A reason for testing at fixed number of nodes.

bob · Post by **bob** » Thu Nov 12, 2009 10:32 pm

This is not the point...
The idea is to gather information, not necessarily the same information you get with time-based testing.

Miguel

I will ask again. What useful information do you get from fixed node searching? This kind of testing has a built-in bias, since now all nodes are create equal, and are assumed to take the same amount of time to deal with. Unfortunately, that is not an accurate assessment. If a program slows down at some point, normally, where its NPS simply drops due to doing some sort of extra work, it doesn't slow down in a fixed node search, And effectively runs faster than it should. Since many programs have a 2x-3x NPS variance over the course of a game, giving a program a 2x-3x time handicap or advantage is a big Elo change. And it isn't accounted for. And that's more than enough to make the results suspect. So now you have to test again to see if you got burned by the NPS variance issue. Whereas with timed testing, you discover this immediately because the handicap/advantage goes away when everyone has the same amount of _time_ to use.

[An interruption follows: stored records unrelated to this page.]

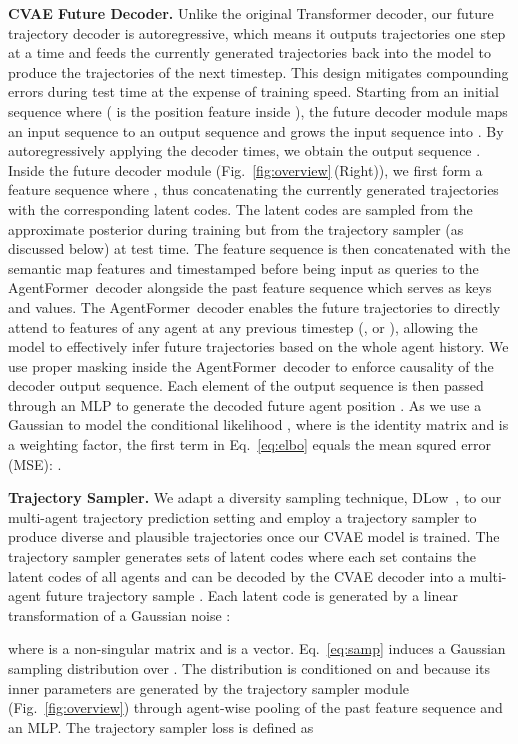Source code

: \documentclass[10pt,twocolumn,letterpaper]{article}
\newcommand{\mname}{AgentFormer}
\begin{document}
\vspace{2mm}
\noindent\textbf{CVAE Future Decoder.}
Unlike the original Transformer decoder, our future trajectory decoder is autoregressive, which means it outputs trajectories one step at a time and feeds the currently generated trajectories back into the model to produce the trajectories of the next timestep. This design mitigates compounding errors during test time at the expense of training speed. Starting from an initial sequence  where  ( is the position feature inside ), the future decoder module maps an input sequence  to an output sequence  and grows the input sequence into . By autoregressively applying the decoder  times, we obtain the output sequence . Inside the future decoder module (Fig.~\ref{fig:overview}\,(Right)), we first form a feature sequence  where , thus concatenating the currently generated trajectories with the corresponding latent codes. The latent codes are sampled from the approximate posterior during training but from the trajectory sampler (as discussed below) at test time. The feature sequence  is then concatenated with the semantic map features and timestamped before being input as queries to the \mname\ decoder alongside the past feature sequence  which serves as keys and values. The \mname\ decoder enables the future trajectories to directly attend to features of any agent at any previous timestep (\eg,  or ), allowing the model to effectively infer future trajectories based on the whole agent history. We use proper masking inside the \mname\ decoder to enforce causality of the decoder output sequence. Each element of the output sequence is then passed through an MLP to generate the decoded future agent position . As we use a Gaussian to model the conditional likelihood , where  is the identity matrix and  is a weighting factor, the first term in Eq.~\eqref{eq:elbo} equals the mean squred error (MSE): .

\vspace{2mm}
\noindent\textbf{Trajectory Sampler.}
We adapt a diversity sampling technique, DLow~\cite{yuan2020dlow}, to our multi-agent trajectory prediction setting and employ a trajectory sampler to produce diverse and plausible trajectories once our CVAE model is trained. The trajectory sampler generates  sets of latent codes  where each set  contains the latent codes of all agents and can be decoded by the CVAE decoder into a multi-agent future trajectory sample . Each latent code  is generated by a linear transformation of a Gaussian noise :

where  is a non-singular matrix and  is a vector. Eq.~\eqref{eq:samp} induces a Gaussian sampling distribution  over . The distribution is conditioned on  and  because its inner parameters  are generated by the trajectory sampler module (Fig.~\ref{fig:overview}) through agent-wise pooling of the past feature sequence  and an MLP. The trajectory sampler loss is defined as
\end{document}
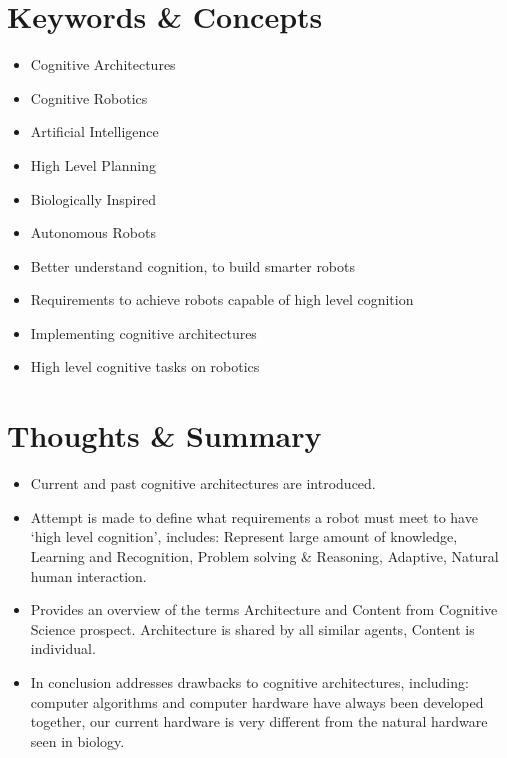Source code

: \documentclass[twoside]{article}
\begin{document}
\begin{multicols}{2} %

\section{Keywords \& Concepts}
\begin{itemize}[noitemsep]
\item Cognitive Architectures
\item Cognitive Robotics
\item Artificial Intelligence
\item High Level Planning
\item Biologically Inspired
\item Autonomous Robots
%
%
\item Better understand cognition, to build smarter robots
\item Requirements to achieve robots capable of high level cognition
\item Implementing cognitive architectures
\item High level cognitive tasks on robotics
\end{itemize}



\section{Thoughts \& Summary}
\begin{itemize}[noitemsep]
\item Current and past cognitive architectures are introduced. 
\item Attempt is made to define what requirements a robot must meet to have `high level cognition', includes: Represent large amount of knowledge, Learning and Recognition, Problem solving \& Reasoning, Adaptive, Natural human interaction.
\item Provides an overview of the terms Architecture and Content from Cognitive Science prospect. Architecture is shared by all similar agents, Content is individual.
\item In conclusion addresses drawbacks to cognitive architectures, including: computer algorithms and computer hardware have always been developed together, our current hardware is very different from the natural hardware seen in biology.
\end{itemize}



\end{multicols}
\end{document}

If you can learn from fixed node searching, you can learn the same thing from fixed depth searching. Yet we all know that plies are not a constant between programs. And the time to complete a ply is not even constant on a single program. Again, bias works its way in.

If you can figure out a way to factor the bias out of the equation, then I'd agree it will work. But if your solution is to also use a timed match, then why not start there in the first place?

Don · Post by **Don** » Thu Nov 12, 2009 11:15 pm

I will ask again. What useful information do you get from fixed node searching?

I think to put this real simple, it comes down to what you say next. I'm going to use a little hyperbole or exaggeration of your words, but you are basically implying that fixed depth testing is totally ridiculous, has no possible correlation to reality, is biased beyond belief, etc.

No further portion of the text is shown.